School of Humanities and Social Science
HISTORY SEMINAR SERIES – 2009
Vocation to the East: The Asian Jesuit missionary enterprise at the beginning of the global age
Camilla Russell
Friday, 30 October
10am to 11am
Cultural Collections Reading Room (near the Information Common),
Level 2, Auchmuty Library, Callaghan Campus
This paper is delivered with the support of the Lila Wallace – Reader’s Digest Endowment Fund and is based on research undertaken at Villa I Tatti, Harvard University Center for Italian Renaissance Studies, as Hanna Kiel Fellow 2008/9.
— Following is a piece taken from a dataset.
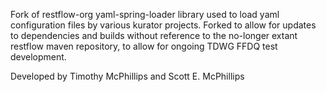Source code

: Fork of restflow-org yaml-spring-loader library used to load yaml configuration files by various kurator projects.  Forked to allow for updates to dependencies and builds without reference to the no-longer extant restflow maven repository, to allow for ongoing TDWG FFDQ test development.

Developed by Timothy McPhillips and Scott E. McPhillips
In late-sixteenth-century Europe, Jesuit colleges and novitiates were awash with accounts from the missions in the ‘Indies’, igniting in young students and novices a desire to join the enterprise, especially in the East. This phenomenon of mass, collective vocations to the overseas missions is recorded in the remarkable letters of petition by aspiring missionaries addressed to the Superior General, now preserved at the Jesuit Archive in Rome.
In this paper, the petitions will be used to examine the process by which Asia was constructed and transmitted back to Europe as part of the Jesuit project of recruitment to, and promotion of, its overseas operations. With Jesuit accounts from the East representing one of the most important European sources of information about Asia in the early modern period, this paper offers a case study for assessing how the missionary enterprise informed European notions about Asia, particularly among those who imagined, rather than experienced, the East at the turn of the seventeenth century.
Camilla Russell is the author of Giulia Gonzaga and the Religious Controversies of Sixteenth-Century Italy (Brepols, 2006), as well as a number of articles on the religious and cultural history of early modern Italy.